EXERCISE: Without including any image, retype the records word for word.

START EXERCISE INPUTS

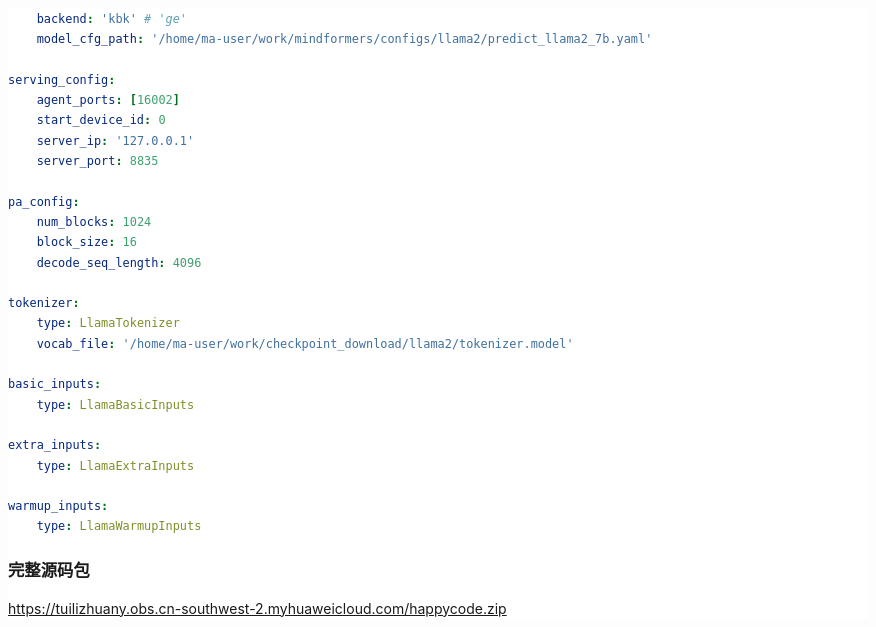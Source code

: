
 ```yaml
    backend: 'kbk' # 'ge'
    model_cfg_path: '/home/ma-user/work/mindformers/configs/llama2/predict_llama2_7b.yaml'

serving_config:
    agent_ports: [16002]
    start_device_id: 0
    server_ip: '127.0.0.1'
    server_port: 8835

pa_config:
    num_blocks: 1024
    block_size: 16
    decode_seq_length: 4096

tokenizer:
    type: LlamaTokenizer
    vocab_file: '/home/ma-user/work/checkpoint_download/llama2/tokenizer.model'

basic_inputs:
    type: LlamaBasicInputs

extra_inputs:
    type: LlamaExtraInputs

warmup_inputs:
    type: LlamaWarmupInputs
```



### 完整源码包

https://tuilizhuany.obs.cn-southwest-2.myhuaweicloud.com/happycode.zip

END EXERCISE INPUTS

EXERCISE SOLUTION:
Source code

:
 ```yaml
    backend: 'kbk' # 'ge'
    model_cfg_path: '/home/ma-user/work/mindformers/configs/llama2/predict_llama2_7b.yaml'

serving_config:
    agent_ports: [16002]
    start_device_id: 0
    server_ip: '127.0.0.1'
    server_port: 8835

pa_config:
    num_blocks: 1024
    block_size: 16
    decode_seq_length: 4096

tokenizer:
    type: LlamaTokenizer
    vocab_file: '/home/ma-user/work/checkpoint_download/llama2/tokenizer.model'

basic_inputs:
    type: LlamaBasicInputs

extra_inputs:
    type: LlamaExtraInputs

warmup_inputs:
    type: LlamaWarmupInputs
```



### 完整源码包

https://tuilizhuany.obs.cn-southwest-2.myhuaweicloud.com/happycode.zip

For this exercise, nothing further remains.